PURPOSE: We assessed the effect of ovariectomy and estrogen replacement on nociceptive responses to bladder distention in a rat model. MATERIALS AND METHODS: Female Sprague-Dawley rats (Harlan) underwent ovariectomy or sham surgery. Visceromotor responses (abdominal contractions) to bladder distention were determined 3 to 4 weeks later under isoflurane anesthesia. In rat subsets estrogen was chronically replaced with a subcutaneous estrogen pellet vs a placebo pellet or acutely replaced by subcutaneous injection 24 hours before testing. Effects of estrogen withdrawal were examined in another group of rats by implanting a pellet and explanting the pellet 24 hours before testing. Uterine weight was measured to assess the estrogen dose. RESULTS: Visceromotor responses to bladder distention were significantly less vigorous in ovariectomized rats vs controls. Acute estrogen replacement increased visceromotor responses in these rats but chronic estrogen replacement did not. Sudden chronic estrogen withdrawal resulted in increased visceromotor responses. Uterine weight was consistent with the physiological estrogen dose. CONCLUSIONS: Estrogen alone was not sufficient to produce increased nociceptive responses but an acute decrease in estrogen resulted in increased visceromotor responses. These data suggest that the pronociceptive effects of estrogen may be due to a mismatch between peripheral vs central and/or genomic vs nongenomic effects of the hormone, which occur during rapidly decreasing estrogen levels.
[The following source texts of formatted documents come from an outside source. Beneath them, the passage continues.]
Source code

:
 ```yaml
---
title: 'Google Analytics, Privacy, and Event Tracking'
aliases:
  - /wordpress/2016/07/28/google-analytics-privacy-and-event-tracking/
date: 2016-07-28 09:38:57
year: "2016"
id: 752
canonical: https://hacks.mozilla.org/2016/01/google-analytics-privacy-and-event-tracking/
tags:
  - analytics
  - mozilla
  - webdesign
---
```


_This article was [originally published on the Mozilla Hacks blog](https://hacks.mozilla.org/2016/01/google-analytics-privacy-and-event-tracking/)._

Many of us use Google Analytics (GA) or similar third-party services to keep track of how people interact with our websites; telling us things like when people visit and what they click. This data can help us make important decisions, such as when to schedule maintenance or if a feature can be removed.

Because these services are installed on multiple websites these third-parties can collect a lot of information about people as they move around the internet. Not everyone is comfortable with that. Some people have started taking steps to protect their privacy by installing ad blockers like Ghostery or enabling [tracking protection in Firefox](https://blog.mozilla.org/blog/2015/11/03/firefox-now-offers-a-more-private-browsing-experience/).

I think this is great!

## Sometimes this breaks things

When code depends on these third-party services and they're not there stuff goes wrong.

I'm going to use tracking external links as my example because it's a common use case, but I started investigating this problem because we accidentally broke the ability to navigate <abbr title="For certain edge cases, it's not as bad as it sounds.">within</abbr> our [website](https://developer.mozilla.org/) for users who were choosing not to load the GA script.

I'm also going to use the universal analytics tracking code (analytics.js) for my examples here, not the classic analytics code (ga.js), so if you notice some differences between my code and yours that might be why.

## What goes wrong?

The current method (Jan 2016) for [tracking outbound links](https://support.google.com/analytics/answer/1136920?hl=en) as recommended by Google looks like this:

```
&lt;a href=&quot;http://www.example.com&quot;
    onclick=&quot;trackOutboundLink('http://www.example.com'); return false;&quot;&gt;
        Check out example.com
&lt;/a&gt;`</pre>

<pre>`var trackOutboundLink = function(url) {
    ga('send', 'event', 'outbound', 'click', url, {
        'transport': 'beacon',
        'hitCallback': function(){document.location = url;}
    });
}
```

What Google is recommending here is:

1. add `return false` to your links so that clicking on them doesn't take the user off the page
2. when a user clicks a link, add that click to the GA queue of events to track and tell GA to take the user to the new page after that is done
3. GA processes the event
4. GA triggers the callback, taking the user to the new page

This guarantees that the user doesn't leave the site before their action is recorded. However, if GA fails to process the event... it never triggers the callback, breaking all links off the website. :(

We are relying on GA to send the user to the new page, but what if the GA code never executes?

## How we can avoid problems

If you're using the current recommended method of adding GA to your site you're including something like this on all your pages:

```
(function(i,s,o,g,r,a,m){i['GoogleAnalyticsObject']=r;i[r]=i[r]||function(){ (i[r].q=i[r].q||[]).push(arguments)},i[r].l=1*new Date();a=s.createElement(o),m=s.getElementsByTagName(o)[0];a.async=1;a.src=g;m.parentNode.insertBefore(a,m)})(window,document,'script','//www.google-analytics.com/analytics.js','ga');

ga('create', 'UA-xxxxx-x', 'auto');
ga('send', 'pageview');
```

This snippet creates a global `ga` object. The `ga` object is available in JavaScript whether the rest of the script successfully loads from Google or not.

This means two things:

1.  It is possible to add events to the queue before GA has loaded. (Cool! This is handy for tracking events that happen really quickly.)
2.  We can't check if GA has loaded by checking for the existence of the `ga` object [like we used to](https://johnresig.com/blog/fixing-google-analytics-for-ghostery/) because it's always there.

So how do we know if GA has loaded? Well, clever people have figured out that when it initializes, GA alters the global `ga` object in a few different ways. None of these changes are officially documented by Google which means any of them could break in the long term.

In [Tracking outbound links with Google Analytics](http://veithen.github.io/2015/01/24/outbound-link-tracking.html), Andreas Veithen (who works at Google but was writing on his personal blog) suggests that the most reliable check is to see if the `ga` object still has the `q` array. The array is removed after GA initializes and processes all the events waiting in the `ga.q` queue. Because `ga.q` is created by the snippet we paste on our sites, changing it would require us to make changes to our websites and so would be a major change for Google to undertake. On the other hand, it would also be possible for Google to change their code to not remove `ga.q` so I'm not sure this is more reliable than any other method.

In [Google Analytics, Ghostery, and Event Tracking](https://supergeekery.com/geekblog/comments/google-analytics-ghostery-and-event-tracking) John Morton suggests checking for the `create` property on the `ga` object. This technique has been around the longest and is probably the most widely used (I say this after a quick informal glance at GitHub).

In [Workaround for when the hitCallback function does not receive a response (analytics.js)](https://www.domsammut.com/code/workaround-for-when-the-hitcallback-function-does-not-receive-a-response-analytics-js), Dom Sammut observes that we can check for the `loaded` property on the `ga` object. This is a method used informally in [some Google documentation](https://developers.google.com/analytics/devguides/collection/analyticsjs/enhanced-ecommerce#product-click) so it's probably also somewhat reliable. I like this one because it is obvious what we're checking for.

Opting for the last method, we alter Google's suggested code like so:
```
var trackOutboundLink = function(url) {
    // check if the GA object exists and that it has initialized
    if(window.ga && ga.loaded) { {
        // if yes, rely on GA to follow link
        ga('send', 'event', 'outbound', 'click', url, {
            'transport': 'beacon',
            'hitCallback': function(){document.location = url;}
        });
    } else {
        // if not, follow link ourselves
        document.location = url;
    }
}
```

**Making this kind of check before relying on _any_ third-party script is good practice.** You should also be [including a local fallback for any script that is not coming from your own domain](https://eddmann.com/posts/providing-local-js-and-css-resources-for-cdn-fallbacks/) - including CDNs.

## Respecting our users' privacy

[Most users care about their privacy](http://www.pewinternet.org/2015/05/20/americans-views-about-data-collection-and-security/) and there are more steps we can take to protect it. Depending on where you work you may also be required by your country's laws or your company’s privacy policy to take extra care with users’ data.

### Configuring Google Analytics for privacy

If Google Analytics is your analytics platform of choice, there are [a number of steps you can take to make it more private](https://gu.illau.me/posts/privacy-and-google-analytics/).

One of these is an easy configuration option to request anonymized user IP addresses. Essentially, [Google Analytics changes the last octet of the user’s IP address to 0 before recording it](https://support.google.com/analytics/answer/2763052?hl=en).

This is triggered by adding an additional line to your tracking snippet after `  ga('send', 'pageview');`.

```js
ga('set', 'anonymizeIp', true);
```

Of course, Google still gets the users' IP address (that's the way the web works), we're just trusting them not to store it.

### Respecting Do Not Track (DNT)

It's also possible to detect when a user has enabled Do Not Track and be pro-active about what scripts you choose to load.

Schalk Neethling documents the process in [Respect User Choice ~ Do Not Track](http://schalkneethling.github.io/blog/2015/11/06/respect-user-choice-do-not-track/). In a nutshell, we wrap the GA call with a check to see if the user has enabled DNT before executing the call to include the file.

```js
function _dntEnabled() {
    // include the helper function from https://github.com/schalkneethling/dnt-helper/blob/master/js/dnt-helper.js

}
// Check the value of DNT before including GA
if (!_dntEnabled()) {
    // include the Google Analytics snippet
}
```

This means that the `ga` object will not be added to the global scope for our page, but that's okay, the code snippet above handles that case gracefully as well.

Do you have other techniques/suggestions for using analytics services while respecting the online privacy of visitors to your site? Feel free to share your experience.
Serotonergic and noradrenergic facilitation of the visceromotor reflex evoked by urinary bladder distension in rats with inflamed bladders.

Bladder inflammation resulting from intravesical administration of zymosan significantly enhances the visceromotor reflex (VMR) evoked by urinary bladder distension (UBD). The present study examined whether intrathecal (i.t.) administration of receptor antagonists to either norepinephrine (NE) or serotonin (5-HT) altered this enhancement effect. I.t. administration of the non-specific 5-HT receptor antagonist methysergide (30 microg), the 5-HT(3) receptor antagonist ondansetron, or the 5-HT(1A) receptor antagonist WAY 100635 eliminated the enhancement effect produced by intravesical zymosan and also tended to reduce electromyographic (EMG) responses to UBD in non-inflamed rats. I.t. administration of either the non-specific NE receptor antagonist phentolamine (30 microg) or the alpha(1) antagonist WB 4101 also eliminated the enhancement effect, whereas i.t. administration of the alpha(2) antagonist yohimbine failed to significantly affect the enhancement effect. The effects of phentolamine and methysergide were not mediated by changes in bladder compliance. This is the first study to demonstrate that bladder hypersensitivity resulting from bladder inflammation is partly mediated by 5-HT and NE facilitatory effects. Based on these and previous findings we conclude that the net nociceptive response to bladder distension under conditions of bladder inflammation represents a complex interaction of facilitatory influences of spinal 5-HT and NE, and inhibitory influences of spinal opioids.